Лишь тот, в чьем жалком сердце лед,
Ту песню не оценит.
Гора и та ее поймет,
И к облакам возденет,
И эхом об землю швырнет,
Но слов в ней не изменит!
Я слышу, как звучит в горах:
"Варайда-варда!"
Для всех, кому неведом страх,
Та песня как отрада.
Я тоже побратался с ней.
С ее суровой правдой.
Дай бог мне спеть на склоне дней:
"Варайда-варда!"
ОТЕЦ
Мы в чудеса не верим, но они
Бывают, если страстно захотим.
Был день как день.

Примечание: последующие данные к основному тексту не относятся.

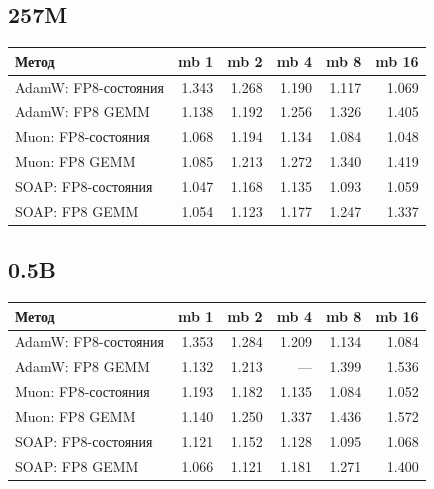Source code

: \documentclass[10pt]{article}
\begin{document}
\subsection{257M}
\begin{center}
\small
\begin{tabular}{lrrrrr}
\toprule
\textbf{Метод} & \textbf{mb 1} & \textbf{mb 2} & \textbf{mb 4} & \textbf{mb 8} & \textbf{mb 16} \\
\midrule
AdamW: FP8-состояния & 1.343 & 1.268 & 1.190 & 1.117 & 1.069 \\
AdamW: FP8 GEMM & 1.138 & 1.192 & 1.256 & 1.326 & 1.405 \\
Muon: FP8-состояния & 1.068 & 1.194 & 1.134 & 1.084 & 1.048 \\
Muon: FP8 GEMM & 1.085 & 1.213 & 1.272 & 1.340 & 1.419 \\
SOAP: FP8-состояния & 1.047 & 1.168 & 1.135 & 1.093 & 1.059 \\
SOAP: FP8 GEMM & 1.054 & 1.123 & 1.177 & 1.247 & 1.337 \\
\bottomrule
\end{tabular}
\end{center}
\subsection{0.5B}
\begin{center}
\small
\begin{tabular}{lrrrrr}
\toprule
\textbf{Метод} & \textbf{mb 1} & \textbf{mb 2} & \textbf{mb 4} & \textbf{mb 8} & \textbf{mb 16} \\
\midrule
AdamW: FP8-состояния & 1.353 & 1.284 & 1.209 & 1.134 & 1.084 \\
AdamW: FP8 GEMM & 1.132 & 1.213 & --- & 1.399 & 1.536 \\
Muon: FP8-состояния & 1.193 & 1.182 & 1.135 & 1.084 & 1.052 \\
Muon: FP8 GEMM & 1.140 & 1.250 & 1.337 & 1.436 & 1.572 \\
SOAP: FP8-состояния & 1.121 & 1.152 & 1.128 & 1.095 & 1.068 \\
SOAP: FP8 GEMM & 1.066 & 1.121 & 1.181 & 1.271 & 1.400 \\
\bottomrule
\end{tabular}
\end{center}
\end{document}
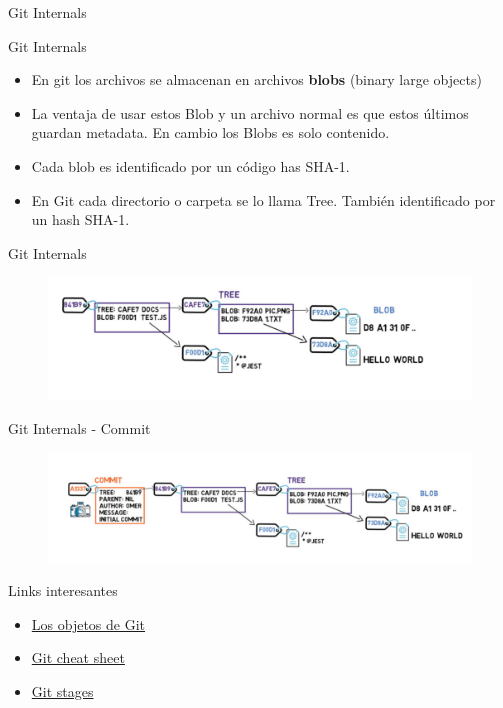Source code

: \documentclass{beamer}
\begin{document}
\begin{frame}
   \Huge Git Internals
\end{frame}

\begin{frame}{Git Internals}
	\begin{itemize}
		\item En git los archivos se almacenan en archivos \textbf{blobs} (binary large objects)
		\item La ventaja de usar estos Blob y un archivo normal es que estos últimos guardan metadata. En cambio los Blobs es solo contenido.
		\item Cada blob es identificado por un código has SHA-1. 
		\item En Git cada directorio o carpeta se lo llama Tree. También identificado por un hash SHA-1.
	\end{itemize}
\end{frame}

\begin{frame}{Git Internals}
	\begin{figure}
		\centering
		\includegraphics[width=1\linewidth]{img/tree-blobs}
		\label{fig:tree-blobs}
	\end{figure}
\end{frame}

\begin{frame}{Git Internals - Commit}
\begin{figure}
	\centering
	\includegraphics[width=1\linewidth]{img/tree-blobs1}
	\label{fig:tree-blobs1}
\end{figure}
\end{frame}

\begin{frame}[plain]{Links interesantes}
	\begin{itemize}
		\item \href{https://git-scm.com/book/es/v2/Los-entresijos-internos-de-Git-Los-objetos-Git}{Los objetos de Git}
		\item \href{https://www.bitdegree.org/learn/git-cheat-sheet}{Git cheat sheet}
		\item \href{https://almasumfahim.com/git-stages/}{Git stages}
	\end{itemize}
\end{frame}
\end{document}
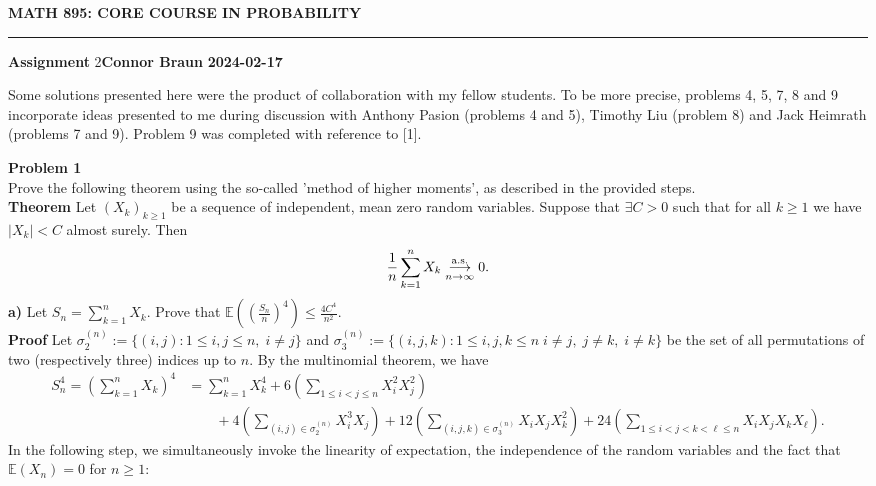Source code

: \documentclass[10pt]{article}
\newcommand{\E}{\mathbb{E}}
\newcommand{\bp}[1]{\left({#1}\right)}
\newcommand{\1}[1]{\mathbbm{1}_{#1}}
\DeclareMathOperator{\as}{a.s.}
\begin{document}
    \begin{center}
        {\bf\large{MATH 895: CORE COURSE IN PROBABILITY}}
        \smallskip
        \hrule
        \smallskip
        {\bf Assignment} 2\hfill {\bf Connor Braun} \hfill {\bf 2024-02-17}
    \end{center}
    \begin{center}
        \begin{minipage}{\dimexpr\paperwidth-10cm}
            Some solutions presented here were the product of collaboration with my fellow students. To be more precise, problems 4, 5, 7, 8 and 9 incorporate ideas presented to me during discussion with Anthony Pasion (problems 4 and 5),
            Timothy Liu (problem 8) and Jack Heimrath (problems 7 and 9).
            Problem 9 was completed with reference to [1]. 
        \end{minipage}
    \end{center}
    \vspace{5pt}
    {\bf Problem 1}\\[5pt]
    Prove the following theorem using the so-called 'method of higher moments', as described in the provided steps.\\[5pt]
    {\bf Theorem}\hspace{5pt} Let $(X_k)_{k\geq 1}$ be a sequence of independent, mean zero random variables. Suppose that $\exists C>0$ such that
    for all $k\geq 1$ we have $|X_k|<C$ almost surely. Then
    \[\frac{1}{n}\sum_{k=1}^nX_k\overunderset{\as}{n\rightarrow\infty}{\longrightarrow}0.\] 
    {\bf a)}\hspace{5pt} Let $S_n=\sum_{k=1}^nX_k$. Prove that $\E\bp{\bp{\frac{S_n}{n}}^4}\leq \frac{4C^4}{n^2}$.\\[5pt]
    {\bf Proof}\hspace{5pt} Let $\sigma^{(n)}_2:=\{(i,j):1\leq i,j\leq n,\;i\neq j\}$ and $\sigma_3^{(n)}:=\{(i,j,k):1\leq i,j,k\leq n\;i\neq j,\;j\neq k,\;i\neq k\}$ be the set of all permutations of two (respectively three) indices up to $n$.
    By the multinomial theorem, we have
    \begin{align*}
        S_n^4=\bp{\sum_{k=1}^nX_k}^4&=\sum_{k=1}^nX_k^4+6\bp{\sum_{1\leq i<j\leq n}X_i^2X_j^2}\\
        &\qquad+4\bp{\sum_{(i,j)\in\sigma_2^{(n)}}X_i^3X_j}+12\bp{\sum_{(i,j,k)\in\sigma_3^{(n)}}X_iX_jX_k^2}+24\bp{\sum_{1\leq i<j<k<\ell\leq n}X_iX_jX_kX_{\ell}}.
    \end{align*}
    In the following step, we simultaneously invoke the linearity of expectation, the independence of the random variables and the fact that $\E(X_n)=0$ for $n\geq 1$:
\end{document}
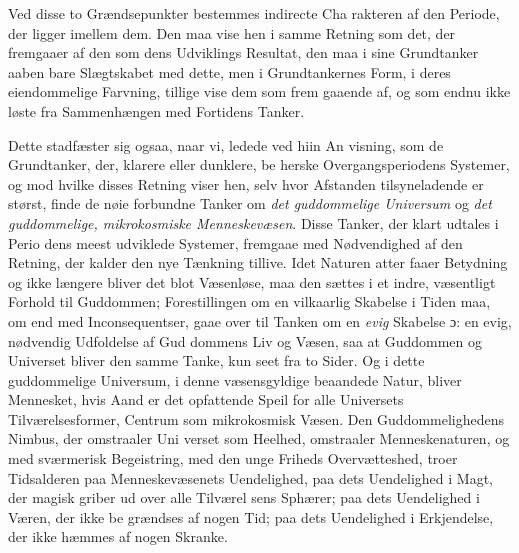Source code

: \documentclass[12pt,a4paper]{book}
\begin{document}
Ved disse to Grændsepunkter bestemmes indirecte Cha\-%
rakteren af den Periode, der ligger imellem dem. Den maa
vise hen i samme Retning som det, der fremgaaer af den som
dens Udviklings Resultat, den maa i sine Grundtanker aaben\-%
bare Slægtskabet med dette, men i Grundtankernes Form, i
deres eiendommelige Farvning, tillige vise dem som frem\-%
gaaende af, og som endnu ikke løste fra Sammenhængen med
Fortidens Tanker.

Dette stadfæster sig ogsaa, naar vi, ledede ved hiin An\-%
visning, som de Grundtanker, der, klarere eller dunklere, be\-%
herske Overgangsperiodens Systemer, og mod hvilke disses
Retning viser hen, selv hvor Afstanden tilsyneladende er størst,
finde de nøie forbundne Tanker om \emph{det guddommelige
Universum} og \emph{det guddommelige, mikrokosmiske
Menneskevæsen}. Disse Tanker, der klart udtales i Perio\-%
dens meest udviklede Systemer, fremgaae med Nødvendighed
af den Retning, der kalder den nye Tænkning tillive. Idet
Naturen atter faaer Betydning og ikke længere bliver det blot
Væsenløse, maa den sættes i et indre, væsentligt Forhold til
Guddommen; Forestillingen om en vilkaarlig Skabelse i Tiden
maa, om end med Inconsequentser, gaae over til Tanken om
en \emph{evig} Skabelse ɔ: en evig, nødvendig Udfoldelse af Gud\-%
dommens Liv og Væsen, saa at Guddommen og Universet
bliver den samme Tanke, kun seet fra to Sider. Og i dette
guddommelige Universum, i denne væsensgyldige beaandede
Natur, bliver Mennesket, hvis Aand er det opfattende Speil for
alle Universets Tilværelsesformer, Centrum som mikrokosmisk
Væsen. Den Guddommelighedens Nimbus, der omstraaler Uni\-%
verset som Heelhed, omstraaler Menneskenaturen, og med
sværmerisk Begeistring, med den unge Friheds Overvætteshed,
troer Tidsalderen paa Menneskevæsenets Uendelighed, paa dets
Uendelighed i Magt, der magisk griber ud over alle Tilværel\-%
sens Sphærer; paa dets Uendelighed i Væren, der ikke be\-%
grændses af nogen Tid; paa dets Uendelighed i Erkjendelse,
der ikke hæmmes af nogen Skranke.
\end{document}
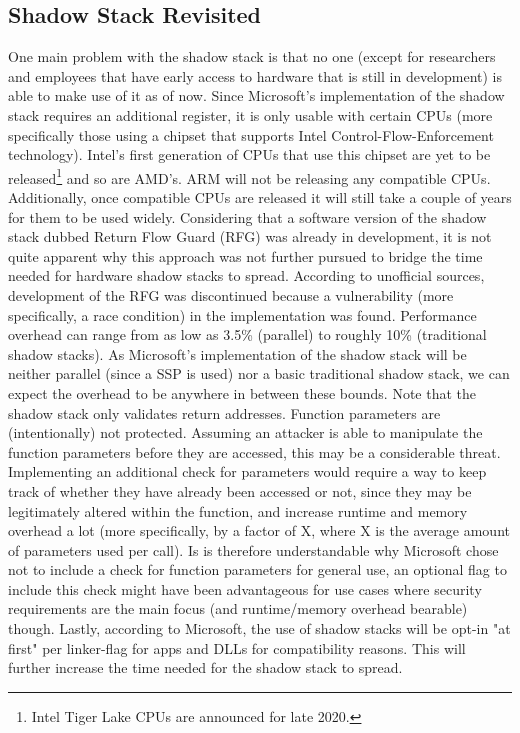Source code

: \documentclass[10pt,twocolumn,a4paper]{article}
\begin{document}
\subsection{Shadow Stack Revisited}
One main problem with the shadow stack is that no one (except for researchers and employees that have early access to hardware that is still in development) is able to make use of it as of now. Since Microsoft's implementation of the shadow stack requires an additional register, it is only usable with certain CPUs (more specifically those using a chipset that supports Intel Control-Flow-Enforcement technology)\cite{CFE}.
Intel's first generation of CPUs that use this chipset are yet to be released\footnote{Intel Tiger Lake CPUs are announced for late 2020.} and so are AMD's.
\newline ARM will not be releasing any compatible CPUs\cite{techrepublic}.
Additionally, once compatible CPUs are released it will still take a couple of years for them to be used widely.
Considering that a software version of the shadow stack dubbed Return Flow Guard (RFG)\cite{RFG} was already in development, it is not quite apparent why this approach was not further pursued to bridge the time needed for hardware shadow stacks to spread.
According to unofficial sources, development of the RFG was discontinued because a vulnerability (more specifically, a race condition) in the implementation was found\cite{techrepublic}.
Performance overhead can range from as low as 3.5\% (parallel) to roughly 10\% (traditional shadow stacks)\cite{performance}. As Microsoft's implementation of the shadow stack will be neither parallel (since a SSP is used) nor a basic traditional shadow stack, we can expect the overhead to be anywhere in between these bounds.
Note that the shadow stack only validates return addresses. Function parameters are (intentionally) not protected\cite{SS}.
Assuming an attacker is able to manipulate the function parameters before they are accessed, this may be a considerable threat. Implementing an additional check for parameters would require a way to keep track of whether they have already been accessed or not, since they may be legitimately altered within the function, and increase runtime and memory overhead a lot (more specifically, by a factor of X, where X is the average amount of parameters used per call).
Is is therefore understandable why Microsoft chose not to include a check for function parameters for general use, an optional flag to include this check might have been advantageous for use cases where security requirements are the main focus (and runtime/memory overhead bearable) though.
Lastly, according to Microsoft, the use of shadow stacks will be opt-in "at first" per linker-flag for apps and DLLs for compatibility reasons\cite{SS}. This will further increase the time needed for the shadow stack to spread.
\end{document}
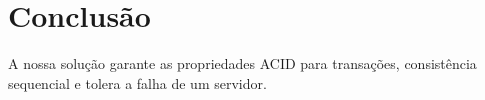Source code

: \section{Conclusão}
A nossa solução garante as propriedades ACID para transações, consistência sequencial e tolera a falha de um servidor.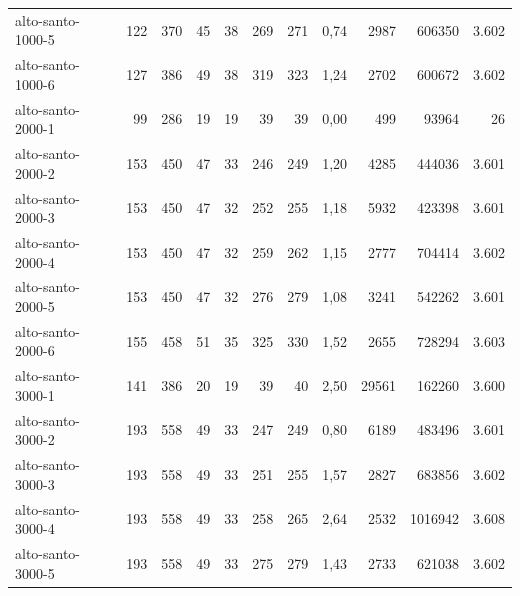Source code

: \begin{table}[ht!]
{\begin{tabular}{lrrrrrrrrrr}
			\rowcolor{rowlight}alto-santo-1000-5                                                   & 122 & 370  & 45  & 38 & 269 & 271 & 0,74  & 2987  & 606350  & 3.602 \\
			\rowcolor{rowlight}alto-santo-1000-6                                                   & 127 & 386  & 49  & 38 & 319 & 323 & 1,24  & 2702  & 600672  & 3.602 \\
			\rowcolor{rowgrey}alto-santo-2000-1                                                    & 99  & 286  & 19  & 19 & 39  & 39  & 0,00  & 499   & 93964   & 26    \\
			\rowcolor{rowlight}alto-santo-2000-2                                                   & 153 & 450  & 47  & 33 & 246 & 249 & 1,20  & 4285  & 444036  & 3.601 \\
			\rowcolor{rowlight}alto-santo-2000-3                                                   & 153 & 450  & 47  & 32 & 252 & 255 & 1,18  & 5932  & 423398  & 3.601 \\
			\rowcolor{rowlight}alto-santo-2000-4                                                   & 153 & 450  & 47  & 32 & 259 & 262 & 1,15  & 2777  & 704414  & 3.602 \\
			\rowcolor{rowlight}alto-santo-2000-5                                                   & 153 & 450  & 47  & 32 & 276 & 279 & 1,08  & 3241  & 542262  & 3.601 \\
			\rowcolor{rowlight}alto-santo-2000-6                                                   & 155 & 458  & 51  & 35 & 325 & 330 & 1,52  & 2655  & 728294  & 3.603 \\
			\rowcolor{rowlight}alto-santo-3000-1                                                   & 141 & 386  & 20  & 19 & 39  & 40  & 2,50  & 29561 & 162260  & 3.600 \\
			\rowcolor{rowlight}alto-santo-3000-2                                                   & 193 & 558  & 49  & 33 & 247 & 249 & 0,80  & 6189  & 483496  & 3.601 \\
			\rowcolor{rowlight}alto-santo-3000-3                                                   & 193 & 558  & 49  & 33 & 251 & 255 & 1,57  & 2827  & 683856  & 3.602 \\
			\rowcolor{rowlight}alto-santo-3000-4                                                   & 193 & 558  & 49  & 33 & 258 & 265 & 2,64  & 2532  & 1016942 & 3.608 \\
			\rowcolor{rowlight}alto-santo-3000-5                                                   & 193 & 558  & 49  & 33 & 275 & 279 & 1,43  & 2733  & 621038  & 3.602 \\

\end{tabular}}
\end{table}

День, как другие дни,
И ночь как ночь спускалась вслед за ним.
Я в сумерках спешил к себе домой,
Еще весь не остывший, весь дневной.
Моя улыбка до дому дошла
И попрощалась у дверей со мной.
Я в доме так и не зажег огня,
Сидел один в вечерней тишине.
Два чуда - чудо ночи с чудом дня
Еще боролись где-то там, во мне.
Вдруг в комнату отец мой, как живой,
Вошел. Я увидал его спиной:
Вошел, белея снежной головой,
Вошел и сам заговорил со мной.
Спросил меня о доме, о родных
Так, словно на неделю уезжал,
Так, словно он, оторванный от них,
Все эти годы мертвым не лежал.
"Так, значит, жив? Так, значит, выжил ты?!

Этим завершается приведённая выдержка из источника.